(Extracted data entries)
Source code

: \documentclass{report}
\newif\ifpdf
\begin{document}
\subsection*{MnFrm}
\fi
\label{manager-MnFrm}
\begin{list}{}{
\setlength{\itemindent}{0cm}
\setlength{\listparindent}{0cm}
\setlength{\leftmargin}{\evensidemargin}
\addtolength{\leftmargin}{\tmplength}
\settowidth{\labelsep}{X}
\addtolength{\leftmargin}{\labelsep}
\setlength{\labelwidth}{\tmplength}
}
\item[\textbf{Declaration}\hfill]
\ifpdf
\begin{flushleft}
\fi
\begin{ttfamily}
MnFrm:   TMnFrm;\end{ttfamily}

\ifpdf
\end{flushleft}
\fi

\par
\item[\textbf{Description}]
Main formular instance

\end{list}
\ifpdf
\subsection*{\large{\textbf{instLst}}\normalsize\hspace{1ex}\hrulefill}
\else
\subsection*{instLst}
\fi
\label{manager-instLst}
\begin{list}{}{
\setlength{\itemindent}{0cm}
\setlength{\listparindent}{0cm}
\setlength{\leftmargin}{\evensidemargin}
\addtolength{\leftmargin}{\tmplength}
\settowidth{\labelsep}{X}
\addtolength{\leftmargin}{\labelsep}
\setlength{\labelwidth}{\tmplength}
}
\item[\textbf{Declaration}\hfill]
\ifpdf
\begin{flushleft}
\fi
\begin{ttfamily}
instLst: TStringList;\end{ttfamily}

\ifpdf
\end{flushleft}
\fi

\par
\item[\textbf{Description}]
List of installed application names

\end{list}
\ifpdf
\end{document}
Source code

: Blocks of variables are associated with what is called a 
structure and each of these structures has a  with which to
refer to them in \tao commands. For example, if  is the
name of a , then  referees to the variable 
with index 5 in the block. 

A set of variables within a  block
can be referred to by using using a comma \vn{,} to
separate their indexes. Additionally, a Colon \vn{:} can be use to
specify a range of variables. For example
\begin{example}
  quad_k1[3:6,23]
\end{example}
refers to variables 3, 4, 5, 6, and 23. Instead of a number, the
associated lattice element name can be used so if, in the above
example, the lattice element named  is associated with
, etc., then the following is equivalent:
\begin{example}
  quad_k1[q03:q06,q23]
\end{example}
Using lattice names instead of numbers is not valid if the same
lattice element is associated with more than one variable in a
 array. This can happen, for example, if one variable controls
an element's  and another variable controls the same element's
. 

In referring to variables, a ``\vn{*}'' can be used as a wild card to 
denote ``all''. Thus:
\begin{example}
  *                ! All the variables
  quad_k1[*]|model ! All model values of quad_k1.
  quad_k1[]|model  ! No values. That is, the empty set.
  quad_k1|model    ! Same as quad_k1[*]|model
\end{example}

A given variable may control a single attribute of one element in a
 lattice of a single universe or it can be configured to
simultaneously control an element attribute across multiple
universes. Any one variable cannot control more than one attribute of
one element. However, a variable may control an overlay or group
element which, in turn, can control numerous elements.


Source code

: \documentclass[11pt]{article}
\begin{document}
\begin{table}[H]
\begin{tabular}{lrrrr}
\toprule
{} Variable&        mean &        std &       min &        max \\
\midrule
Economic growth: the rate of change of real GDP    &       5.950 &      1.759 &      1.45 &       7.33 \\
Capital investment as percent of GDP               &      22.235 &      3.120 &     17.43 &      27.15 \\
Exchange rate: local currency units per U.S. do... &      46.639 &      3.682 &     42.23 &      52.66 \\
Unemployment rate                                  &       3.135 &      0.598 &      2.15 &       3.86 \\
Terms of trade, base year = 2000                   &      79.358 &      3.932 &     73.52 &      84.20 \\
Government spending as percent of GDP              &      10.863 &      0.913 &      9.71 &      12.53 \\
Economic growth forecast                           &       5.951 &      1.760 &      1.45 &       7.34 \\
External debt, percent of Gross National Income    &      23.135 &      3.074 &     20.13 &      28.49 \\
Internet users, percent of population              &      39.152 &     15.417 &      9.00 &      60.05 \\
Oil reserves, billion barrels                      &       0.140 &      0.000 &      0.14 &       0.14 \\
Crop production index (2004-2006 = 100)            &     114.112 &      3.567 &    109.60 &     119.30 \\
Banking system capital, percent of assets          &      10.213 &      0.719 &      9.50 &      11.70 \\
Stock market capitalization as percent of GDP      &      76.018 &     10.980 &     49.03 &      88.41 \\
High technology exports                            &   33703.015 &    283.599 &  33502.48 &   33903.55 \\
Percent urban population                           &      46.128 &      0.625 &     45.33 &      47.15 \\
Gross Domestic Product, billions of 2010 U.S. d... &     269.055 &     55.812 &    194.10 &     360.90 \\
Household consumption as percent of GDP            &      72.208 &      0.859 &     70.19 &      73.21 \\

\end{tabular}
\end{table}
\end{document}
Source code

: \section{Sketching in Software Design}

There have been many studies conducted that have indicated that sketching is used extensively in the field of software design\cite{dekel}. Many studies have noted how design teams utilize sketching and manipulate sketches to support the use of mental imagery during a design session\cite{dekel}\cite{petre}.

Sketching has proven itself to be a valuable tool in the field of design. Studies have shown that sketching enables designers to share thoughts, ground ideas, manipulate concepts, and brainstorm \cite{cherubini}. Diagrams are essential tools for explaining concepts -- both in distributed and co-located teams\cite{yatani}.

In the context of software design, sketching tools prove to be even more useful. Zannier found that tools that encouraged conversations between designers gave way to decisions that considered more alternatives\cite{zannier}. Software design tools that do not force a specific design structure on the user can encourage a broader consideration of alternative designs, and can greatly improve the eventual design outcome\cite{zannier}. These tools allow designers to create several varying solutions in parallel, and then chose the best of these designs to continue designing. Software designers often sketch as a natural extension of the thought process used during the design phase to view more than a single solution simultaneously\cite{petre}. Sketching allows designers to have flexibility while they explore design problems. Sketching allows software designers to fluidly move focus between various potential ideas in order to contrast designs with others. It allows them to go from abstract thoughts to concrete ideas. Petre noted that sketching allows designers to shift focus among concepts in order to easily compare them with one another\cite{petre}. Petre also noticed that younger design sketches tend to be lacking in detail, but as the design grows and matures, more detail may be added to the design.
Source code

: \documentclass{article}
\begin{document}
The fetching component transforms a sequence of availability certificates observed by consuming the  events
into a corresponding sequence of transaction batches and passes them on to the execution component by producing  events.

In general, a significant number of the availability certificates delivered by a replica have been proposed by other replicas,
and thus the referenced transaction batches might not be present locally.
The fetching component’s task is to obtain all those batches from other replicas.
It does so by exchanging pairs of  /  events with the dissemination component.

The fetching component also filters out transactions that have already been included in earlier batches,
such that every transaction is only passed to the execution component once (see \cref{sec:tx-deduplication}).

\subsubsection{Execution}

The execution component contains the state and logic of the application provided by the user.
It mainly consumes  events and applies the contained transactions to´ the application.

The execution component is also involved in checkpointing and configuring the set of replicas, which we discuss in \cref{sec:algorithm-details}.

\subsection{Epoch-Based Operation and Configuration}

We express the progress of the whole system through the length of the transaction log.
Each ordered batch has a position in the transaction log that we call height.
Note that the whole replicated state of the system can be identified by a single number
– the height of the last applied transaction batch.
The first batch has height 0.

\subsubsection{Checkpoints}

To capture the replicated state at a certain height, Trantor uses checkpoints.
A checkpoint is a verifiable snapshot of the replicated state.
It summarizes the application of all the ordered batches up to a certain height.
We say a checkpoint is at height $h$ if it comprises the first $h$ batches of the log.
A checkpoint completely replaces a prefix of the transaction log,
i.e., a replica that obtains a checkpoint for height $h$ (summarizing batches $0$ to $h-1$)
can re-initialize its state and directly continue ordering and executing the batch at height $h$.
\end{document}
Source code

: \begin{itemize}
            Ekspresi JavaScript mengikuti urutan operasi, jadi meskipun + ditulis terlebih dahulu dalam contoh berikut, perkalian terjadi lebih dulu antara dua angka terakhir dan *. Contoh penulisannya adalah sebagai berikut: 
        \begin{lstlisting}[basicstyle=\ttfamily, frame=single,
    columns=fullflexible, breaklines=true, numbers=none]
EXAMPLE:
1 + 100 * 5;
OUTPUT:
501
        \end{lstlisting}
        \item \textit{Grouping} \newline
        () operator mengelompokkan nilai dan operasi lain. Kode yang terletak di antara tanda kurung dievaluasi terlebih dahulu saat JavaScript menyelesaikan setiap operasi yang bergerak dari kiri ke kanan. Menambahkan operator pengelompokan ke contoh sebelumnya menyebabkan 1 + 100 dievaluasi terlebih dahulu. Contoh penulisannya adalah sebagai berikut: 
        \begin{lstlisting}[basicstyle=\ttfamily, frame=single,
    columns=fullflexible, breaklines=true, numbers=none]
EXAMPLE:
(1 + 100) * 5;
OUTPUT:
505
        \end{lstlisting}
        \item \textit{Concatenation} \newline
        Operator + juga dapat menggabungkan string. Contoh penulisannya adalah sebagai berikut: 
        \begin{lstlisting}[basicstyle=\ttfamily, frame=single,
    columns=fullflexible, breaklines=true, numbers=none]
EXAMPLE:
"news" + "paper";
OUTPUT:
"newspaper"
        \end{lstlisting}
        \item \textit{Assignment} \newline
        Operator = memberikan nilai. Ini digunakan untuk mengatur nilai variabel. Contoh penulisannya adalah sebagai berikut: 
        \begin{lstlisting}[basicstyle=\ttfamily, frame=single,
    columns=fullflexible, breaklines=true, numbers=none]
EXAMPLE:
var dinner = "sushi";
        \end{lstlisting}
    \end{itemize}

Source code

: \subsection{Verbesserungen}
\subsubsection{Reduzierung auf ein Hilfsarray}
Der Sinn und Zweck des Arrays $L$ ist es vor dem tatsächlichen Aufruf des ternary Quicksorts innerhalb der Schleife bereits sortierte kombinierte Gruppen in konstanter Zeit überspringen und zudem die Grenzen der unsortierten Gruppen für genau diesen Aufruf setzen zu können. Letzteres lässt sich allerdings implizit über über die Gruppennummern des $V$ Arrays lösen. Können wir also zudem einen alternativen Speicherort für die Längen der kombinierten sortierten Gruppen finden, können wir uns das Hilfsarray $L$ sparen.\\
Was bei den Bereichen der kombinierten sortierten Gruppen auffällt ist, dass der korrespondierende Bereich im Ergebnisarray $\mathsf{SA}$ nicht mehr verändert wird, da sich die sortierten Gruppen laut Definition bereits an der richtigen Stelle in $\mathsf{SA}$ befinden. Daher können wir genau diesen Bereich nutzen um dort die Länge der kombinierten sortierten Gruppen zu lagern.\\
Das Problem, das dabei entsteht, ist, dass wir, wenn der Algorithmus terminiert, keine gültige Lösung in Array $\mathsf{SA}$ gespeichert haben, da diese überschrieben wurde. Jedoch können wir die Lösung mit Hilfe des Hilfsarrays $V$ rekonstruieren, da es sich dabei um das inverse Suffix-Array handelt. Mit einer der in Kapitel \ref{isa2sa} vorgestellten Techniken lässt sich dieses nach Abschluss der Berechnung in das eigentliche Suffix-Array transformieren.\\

→ WHAT YOU ARE ASKED TO DO
Will you return exactly the lines above from the one with "High technology exports" down to the one with "Gross Domestic Product, billions", counting both as part of the range?

→ RESPONSE BELOW
High technology exports                            &   33703.015 &    283.599 &  33502.48 &   33903.55 \\
Percent urban population                           &      46.128 &      0.625 &     45.33 &      47.15 \\
Gross Domestic Product, billions of 2010 U.S. d... &     269.055 &     55.812 &    194.10 &     360.90 \\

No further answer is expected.